• EXERCISE:
Please repeat, from the entries that follow, the lines from the one containing "Run the preypred_data_analysis.m" through the one containing "This research has" exactly, adding nothing.

• EXTRACTED RECORDS:
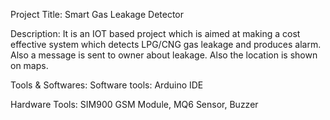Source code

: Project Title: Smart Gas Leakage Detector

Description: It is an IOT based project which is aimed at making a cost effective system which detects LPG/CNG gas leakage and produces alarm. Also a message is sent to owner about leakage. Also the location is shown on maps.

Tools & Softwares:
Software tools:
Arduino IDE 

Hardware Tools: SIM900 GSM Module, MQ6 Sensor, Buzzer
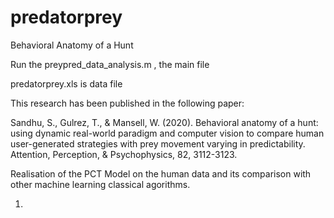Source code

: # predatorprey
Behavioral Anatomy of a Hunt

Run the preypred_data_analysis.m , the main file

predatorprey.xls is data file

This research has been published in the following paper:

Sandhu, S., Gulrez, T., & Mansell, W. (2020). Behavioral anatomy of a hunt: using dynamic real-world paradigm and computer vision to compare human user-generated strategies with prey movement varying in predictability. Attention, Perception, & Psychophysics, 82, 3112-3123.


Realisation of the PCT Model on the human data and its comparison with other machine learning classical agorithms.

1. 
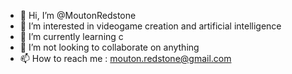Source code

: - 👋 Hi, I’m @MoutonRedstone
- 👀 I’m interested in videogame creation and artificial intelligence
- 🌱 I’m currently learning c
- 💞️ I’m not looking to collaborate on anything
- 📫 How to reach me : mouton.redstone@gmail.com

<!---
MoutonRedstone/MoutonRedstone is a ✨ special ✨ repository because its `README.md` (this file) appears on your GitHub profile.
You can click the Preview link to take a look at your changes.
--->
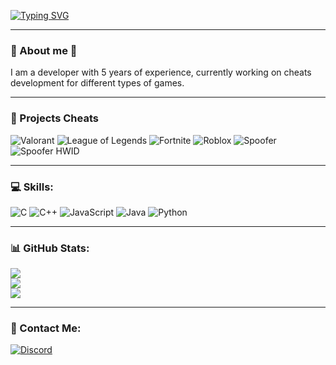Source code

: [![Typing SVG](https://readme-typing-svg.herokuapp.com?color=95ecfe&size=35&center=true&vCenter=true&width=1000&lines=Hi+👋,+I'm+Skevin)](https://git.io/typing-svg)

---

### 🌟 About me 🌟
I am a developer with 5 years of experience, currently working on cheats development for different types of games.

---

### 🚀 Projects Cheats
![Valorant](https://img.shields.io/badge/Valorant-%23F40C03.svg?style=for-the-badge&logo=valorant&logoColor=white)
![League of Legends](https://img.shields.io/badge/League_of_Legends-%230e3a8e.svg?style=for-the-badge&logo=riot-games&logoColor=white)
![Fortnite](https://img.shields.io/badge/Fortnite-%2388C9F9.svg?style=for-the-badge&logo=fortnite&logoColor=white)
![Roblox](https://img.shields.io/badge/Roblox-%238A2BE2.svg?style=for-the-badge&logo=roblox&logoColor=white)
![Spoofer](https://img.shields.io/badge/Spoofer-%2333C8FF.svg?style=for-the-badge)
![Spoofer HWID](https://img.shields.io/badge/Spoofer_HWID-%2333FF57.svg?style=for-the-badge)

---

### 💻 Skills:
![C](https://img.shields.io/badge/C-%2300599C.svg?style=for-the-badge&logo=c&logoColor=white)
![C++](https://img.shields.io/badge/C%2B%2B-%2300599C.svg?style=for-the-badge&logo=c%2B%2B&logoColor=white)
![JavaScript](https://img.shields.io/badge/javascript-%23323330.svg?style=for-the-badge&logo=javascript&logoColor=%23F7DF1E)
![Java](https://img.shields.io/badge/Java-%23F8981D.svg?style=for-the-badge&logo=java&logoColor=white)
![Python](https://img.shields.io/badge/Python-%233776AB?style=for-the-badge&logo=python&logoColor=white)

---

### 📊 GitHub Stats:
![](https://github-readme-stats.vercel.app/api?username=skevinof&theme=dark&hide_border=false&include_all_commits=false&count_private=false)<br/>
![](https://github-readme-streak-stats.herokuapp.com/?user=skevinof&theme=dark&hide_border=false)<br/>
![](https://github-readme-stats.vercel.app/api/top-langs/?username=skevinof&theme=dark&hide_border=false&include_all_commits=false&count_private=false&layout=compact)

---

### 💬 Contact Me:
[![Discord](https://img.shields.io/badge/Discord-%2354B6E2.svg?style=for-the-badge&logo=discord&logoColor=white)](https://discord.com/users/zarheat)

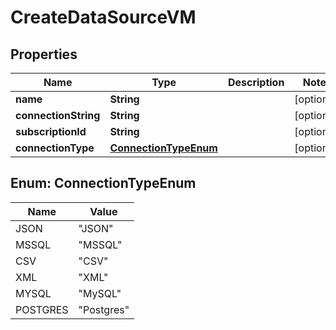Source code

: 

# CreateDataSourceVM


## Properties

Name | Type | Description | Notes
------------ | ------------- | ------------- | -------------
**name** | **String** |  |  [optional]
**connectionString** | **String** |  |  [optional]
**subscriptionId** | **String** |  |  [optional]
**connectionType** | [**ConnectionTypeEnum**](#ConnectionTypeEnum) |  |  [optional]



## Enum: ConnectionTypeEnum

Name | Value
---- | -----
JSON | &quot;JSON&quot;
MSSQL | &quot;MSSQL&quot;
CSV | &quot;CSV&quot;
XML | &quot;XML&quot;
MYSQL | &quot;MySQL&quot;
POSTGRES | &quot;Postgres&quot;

• TASK ANSWER:
Run the preypred_data_analysis.m , the main file

predatorprey.xls is data file

This research has been published in the following paper:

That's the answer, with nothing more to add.